** ACTIVITY **
Write only the number of lines in the records beneath that hold "github".

** EXERCISE DATA **
☆ ☆ ☆
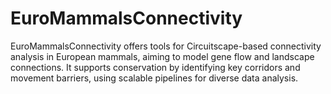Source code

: # EuroMammalsConnectivity
EuroMammalsConnectivity offers tools for Circuitscape-based connectivity analysis in European mammals, aiming to model gene flow and landscape connections. It supports conservation by identifying key corridors and movement barriers, using scalable pipelines for diverse data analysis.
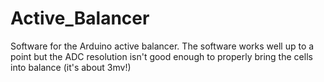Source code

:# Active_Balancer
Software for the Arduino active balancer. The software works well up to a point but the ADC resolution isn't good enough to properly bring the cells into balance (it's about 3mv!)
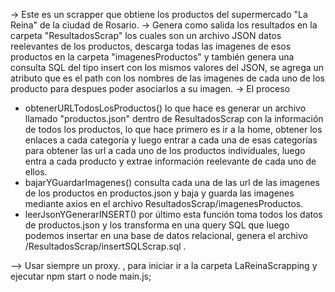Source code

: -> Este es un scrapper que obtiene los productos del supermercado "La Reina" de la ciudad de Rosario.
-> Genera como salida los resultados en la carpeta "ResultadosScrap" los cuales son un archivo JSON datos reelevantes
de los productos, descarga todas las imagenes de esos productos en la carpeta "imagenesProductos" y también genera 
una consulta SQL del tipo insert con los mismos valores del JSON, se agrega un atributo que es el path con los nombres
de las imagenes de cada uno de los producto para despues poder asociarlos a su imagen.
-> El proceso 
- obtenerURLTodosLosProductos() lo que hace es generar un archivo llamado "productos.json" dentro de ResultadosScrap con la
  información de todos los productos, lo que hace primero es ir a la home, obtener los enlaces a cada categoría y luego entrar
  a cada una de esas categorías para obtener las url a cada uno de los productos individuales, luego entra a cada producto y 
  extrae información reelevante de cada uno de ellos.
- bajarYGuardarImagenes() consulta cada una de las url de las imagenes de los productos en productos.json y baja y guarda las imagenes
  mediante axios en el archivo ResultadosScrap/imagenesProductos.
- leerJsonYGenerarINSERT() por último esta función toma todos los datos de productos.json y los transforma en una query SQL que luego
  podemos insertar en una base de datos relacional, genera el archivo /ResultadosScrap/insertSQLScrap.sql .

--> Usar siempre un proxy. , para iniciar ir a la carpeta LaReinaScrapping y ejecutar npm start o node main.js;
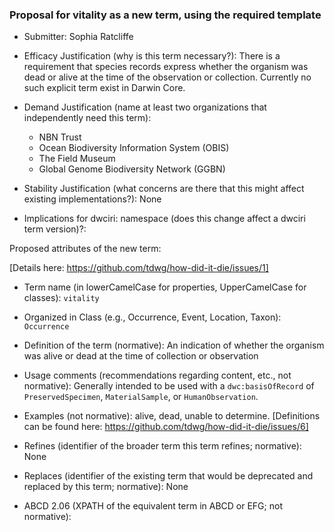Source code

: ### Proposal for vitality as a new term, using the required template ###

* Submitter:
Sophia Ratcliffe

* Efficacy Justification (why is this term necessary?):
There is a requirement that species records express whether the organism was dead or alive at the time of the observation or collection. Currently no such explicit term exist in Darwin Core.

* Demand Justification (name at least two organizations that independently need this term):
  - NBN Trust
  - Ocean Biodiversity Information System (OBIS)
  - The Field Museum
  - Global Genome Biodiversity Network  (GGBN)
  
* Stability Justification (what concerns are there that this might affect existing implementations?):
  None
  
* Implications for dwciri: namespace (does this change affect a dwciri term version)?:


Proposed attributes of the new term:

[Details here: https://github.com/tdwg/how-did-it-die/issues/1]

* Term name (in lowerCamelCase for properties, UpperCamelCase for classes): 
  `vitality`
  
* Organized in Class (e.g., Occurrence, Event, Location, Taxon): 
  `Occurrence`
  
* Definition of the term (normative): 
  An indication of whether the organism was alive or dead at the time of collection or observation

* Usage comments (recommendations regarding content, etc., not normative): 
  Generally intended to be used with a `dwc:basisOfRecord` of `PreservedSpecimen`, `MaterialSample`, or `HumanObservation`.

* Examples (not normative): 
  alive, dead, unable to determine. [Definitions can be found here: https://github.com/tdwg/how-did-it-die/issues/6]

* Refines (identifier of the broader term this term refines; normative): 
  None
  
* Replaces (identifier of the existing term that would be deprecated and replaced by this term; normative): 
  None
  
* ABCD 2.06 (XPATH of the equivalent term in ABCD or EFG; not normative):
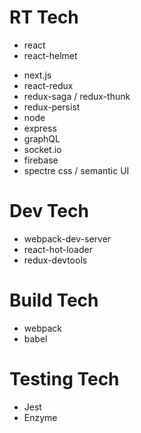 # RT Tech
- react
- react-helmet
<!-- - react-router -->
- next.js
- react-redux
- redux-saga / redux-thunk
- redux-persist
- node
- express
- graphQL
- socket.io
- firebase
- spectre css / semantic UI

# Dev Tech
- webpack-dev-server
- react-hot-loader
- redux-devtools

# Build Tech
- webpack
- babel

# Testing Tech
- Jest
- Enzyme
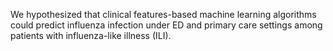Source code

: We hypothesized that clinical features-based machine learning algorithms could predict influenza infection under ED and primary care settings among patients with influenza-like illness (ILI).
☆ ☆ ☆
** RESULT BELOW **
2